[Items listed in a dataset]
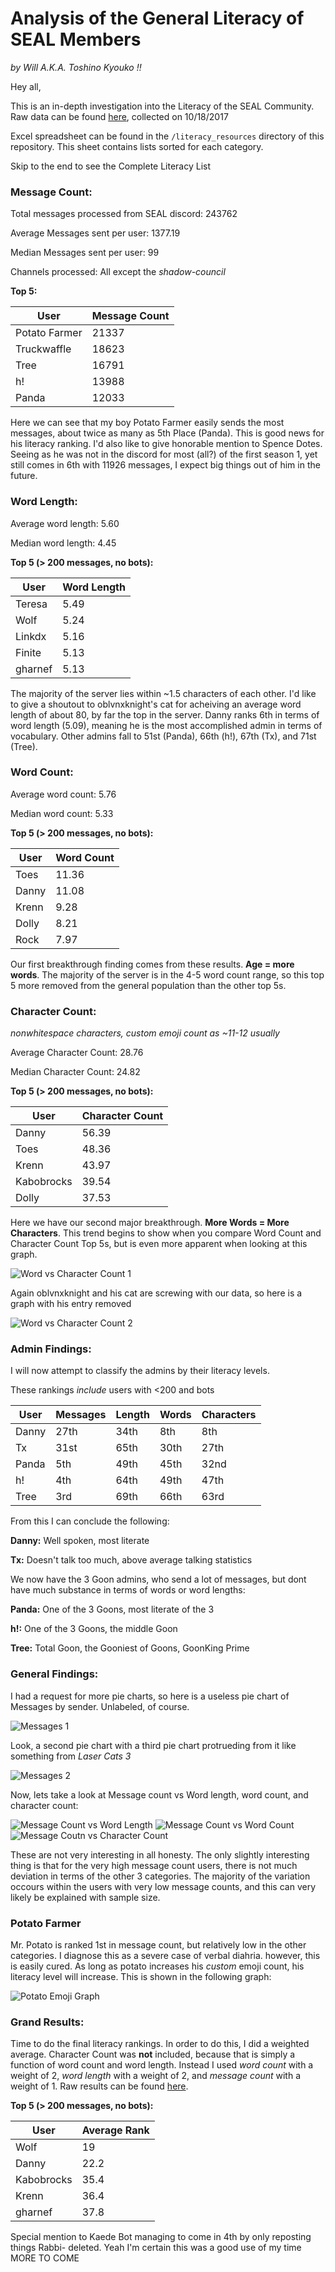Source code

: # Analysis of the General Literacy of SEAL Members

*by Will A.K.A. Toshino Kyouko !!*


Hey all,

This is an in-depth investigation into the Literacy of the SEAL Community.
Raw data can be found [here](https://pastebin.com/raw/ZqET3tCQ), collected on 10/18/2017

Excel spreadsheet can be found in the `/literacy_resources` directory of this repository. This sheet contains lists sorted for each category.

Skip to the end to see the Complete Literacy List

### Message Count:

Total messages processed from SEAL discord: 243762

Average Messages sent per user: 1377.19

Median Messages sent per user: 99

Channels processed: All except the *shadow-council*

**Top 5:**

User | Message Count 
---------|---------
Potato Farmer | 21337 
Truckwaffle | 18623 
Tree | 16791 
h! | 13988
Panda | 12033

Here we can see that my boy Potato Farmer easily sends the most messages, about twice as many as 5th Place (Panda). This is good news for his literacy ranking. I'd also like to give honorable mention to Spence Dotes. Seeing as he was not in the discord for most (all?) of the first season 1, yet still comes in 6th with 11926 messages, I expect big things out of him in the future.


### Word Length:
Average word length: 5.60

Median word length: 4.45

**Top 5 (> 200 messages, no bots):**

User | Word Length
---------|---------
Teresa | 5.49
Wolf | 5.24
Linkdx | 5.16 
Finite | 5.13
gharnef | 5.13

The majority of the server lies within ~1.5 characters of each other. I'd like to give a shoutout to oblvnxknight's cat for acheiving an average word length of about 80, by far the top in the server.
Danny ranks 6th in terms of word length (5.09), meaning he is the most accomplished admin in terms of vocabulary. Other admins fall to 51st (Panda), 66th (h!), 67th (Tx), and 71st (Tree).


### Word Count:

Average word count: 5.76

Median word count: 5.33

**Top 5 (> 200 messages, no bots):**

User | Word Count
---------|---------
Toes | 11.36
Danny | 11.08
Krenn | 9.28 
Dolly | 8.21
Rock | 7.97

Our first breakthrough finding comes from these results. **Age = more words**. The majority of the server is in the 4-5 word count range, so this top 5 more removed from the general population than the other top 5s.

### Character Count:

*nonwhitespace characters, custom emoji count as ~11-12 usually*

Average Character Count: 28.76

Median Character Count: 24.82

**Top 5 (> 200 messages, no bots):**

User | Character Count 
---------|---------
Danny | 56.39
Toes | 48.36
Krenn | 43.97
Kabobrocks | 39.54
Dolly | 37.53 

Here we have our second major breakthrough. **More Words = More Characters**. This trend begins to show when you compare Word Count and Character Count Top 5s, but is even more apparent when looking at this graph.

![Word vs Character Count 1](/word_character_count1.png)

Again oblvnxknight and his cat are screwing with our data, so here is a graph with his entry removed

![Word vs Character Count 2](/word_character_count2.png)


### Admin Findings:
I will now attempt to classify the admins by their literacy levels.

These rankings *include* users with <200 and bots

User | Messages | Length | Words | Characters
---------|---------|---------|---------|---------
Danny | 27th | 34th | 8th | 8th
Tx | 31st | 65th | 30th | 27th
Panda | 5th | 49th | 45th | 32nd
h! | 4th | 64th | 49th | 47th
Tree | 3rd | 69th | 66th | 63rd

From this I can conclude the following:

**Danny:** Well spoken, most literate

**Tx:** Doesn't talk too much, above average talking statistics

We now have the 3 Goon admins, who send a lot of messages, but dont have much substance in terms of words or word lengths:

**Panda:** One of the 3 Goons, most literate of the 3

**h!:** One of the 3 Goons, the middle Goon

**Tree:** Total Goon, the Gooniest of Goons, GoonKing Prime


### General Findings:

I had a request for more pie charts, so here is a useless pie chart of Messages by sender. Unlabeled, of course. 

![Messages 1](/Messages1.png)

Look, a second pie chart with a third pie chart protrueding from it like something from *Laser Cats 3*

![Messages 2](/Messages2.png)

Now, lets take a look at Message count vs Word length, word count, and character count:

![Message Count vs Word Length](/message_word_length.png)
![Message Count vs Word Count](/message_word_count.png)
![Message Coutn vs Character Count](/message_character_count.png)

These are not very interesting in all honesty. The only slightly interesting thing is that for the very high message count users, there is not much deviation in terms of the other 3 categories. The majority of the variation occours within the users with very low message counts, and this can very likely be explained with sample size.


### Potato Farmer

Mr. Potato is ranked 1st in message count, but relatively low in the other categories. I diagnose this as a severe case of verbal diahria. however, this is easily cured. As long as potato increases his *custom* emoji count, his literacy level will increase. This is shown in the following graph:

![Potato Emoji Graph](/potato_emoji_usage.png)


### Grand Results:

Time to do the final literacy rankings. In order to do this, I did a weighted average. Character Count was **not** included, because that is simply a function of word count and word length. Instead I used *word count* with a weight of 2, *word length* with a weight of 2, and *message count* with a weight of 1. Raw results can be found [here](https://pastebin.com/raw/avu3RcwX).

**Top 5 (> 200 messages, no bots):**

User | Average Rank 
---------|---------
Wolf | 19
Danny | 22.2
Kabobrocks | 35.4
Krenn | 36.4
gharnef | 37.8 

Special mention to Kaede Bot managing to come in 4th by only reposting things Rabbi- deleted. Yeah I'm certain this was a good use of my time MORE TO COME

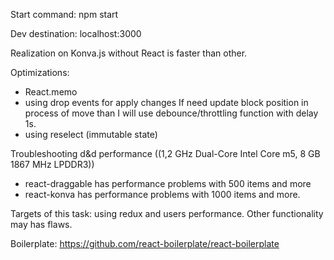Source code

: Start command: npm start

Dev destination: localhost:3000

Realization on Konva.js without React is faster than other.

Optimizations: 
- React.memo
- using drop events for apply changes
If need update block position in process of move than I will use debounce/throttling function with delay 1s.
- using reselect (immutable state)

Troubleshooting d&d performance ((1,2 GHz Dual-Core Intel Core m5, 8 GB 1867 MHz LPDDR3))
- react-draggable has performance problems with 500 items and more
- react-konva has performance problems with 1000 items and more.

Targets of this task: using redux and users performance.
Other functionality may has flaws. 

Boilerplate: https://github.com/react-boilerplate/react-boilerplate
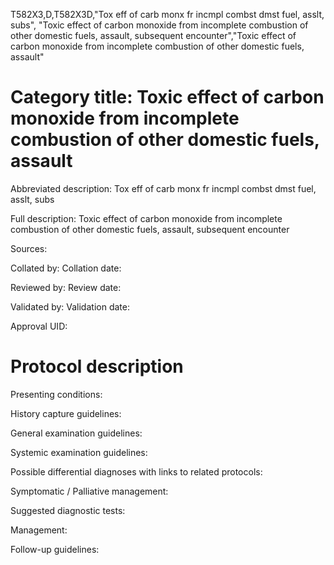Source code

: T582X3,D,T582X3D,"Tox eff of carb monx fr incmpl combst dmst fuel, asslt, subs", "Toxic effect of carbon monoxide from incomplete combustion of other domestic fuels, assault, subsequent encounter","Toxic effect of carbon monoxide from incomplete combustion of other domestic fuels, assault"
# Category title: Toxic effect of carbon monoxide from incomplete combustion of other domestic fuels, assault

Abbreviated description: Tox eff of carb monx fr incmpl combst dmst fuel, asslt, subs

Full description: Toxic effect of carbon monoxide from incomplete combustion of other domestic fuels, assault, subsequent encounter

Sources:

Collated by:
Collation date:

Reviewed by:
Review date:

Validated by:
Validation date:

Approval UID:

# Protocol description

Presenting conditions:

History capture guidelines:

General examination guidelines:

Systemic examination guidelines:

Possible differential diagnoses with links to related protocols:

Symptomatic / Palliative management:

Suggested diagnostic tests:

Management:

Follow-up guidelines:
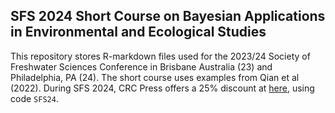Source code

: ## SFS 2024 Short Course on Bayesian Applications in Environmental and Ecological Studies

This repository stores R-markdown files used for the 2023/24 Society of Freshwater Sciences Conference in Brisbane Australia (23) and Philadelphia, PA (24).  The short course uses examples from Qian et al (2022). During SFS 2024, CRC Press offers a 25% discount at [here](https://nam04.safelinks.protection.outlook.com/?url=https%3A%2F%2Fwww.routledge.com%2FBayesian-Applications-in-Environmental-and-Ecological-Studies-with-R-and-Stan%2FQian-DuFour-Alameddine%2Fp%2Fbook%2F9781138497399&data=05%7C02%7Csong.qian%40utoledo.edu%7C933ff16c41b44124f07108dc4764ae41%7C1d6b1707baa94a3da8f8deabfb3d467b%7C0%7C0%7C638463744982875698%7CUnknown%7CTWFpbGZsb3d8eyJWIjoiMC4wLjAwMDAiLCJQIjoiV2luMzIiLCJBTiI6Ik1haWwiLCJXVCI6Mn0%3D%7C0%7C%7C%7C&sdata=qC1jwU%2FQfvBGHeGSpkI5ydP7oBcXIgx6k5yp5ZLnR0M%3D&reserved=0), using code `SFS24`.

- **What the exercise asks**
The line above containing "Median word length: 4.45", the line containing "gharnef | 5.13", and every line between them are to be transcribed exactly; no other line is wanted.

- **Your solution**
Median word length: 4.45

**Top 5 (> 200 messages, no bots):**

User | Word Length
---------|---------
Teresa | 5.49
Wolf | 5.24
Linkdx | 5.16 
Finite | 5.13
gharnef | 5.13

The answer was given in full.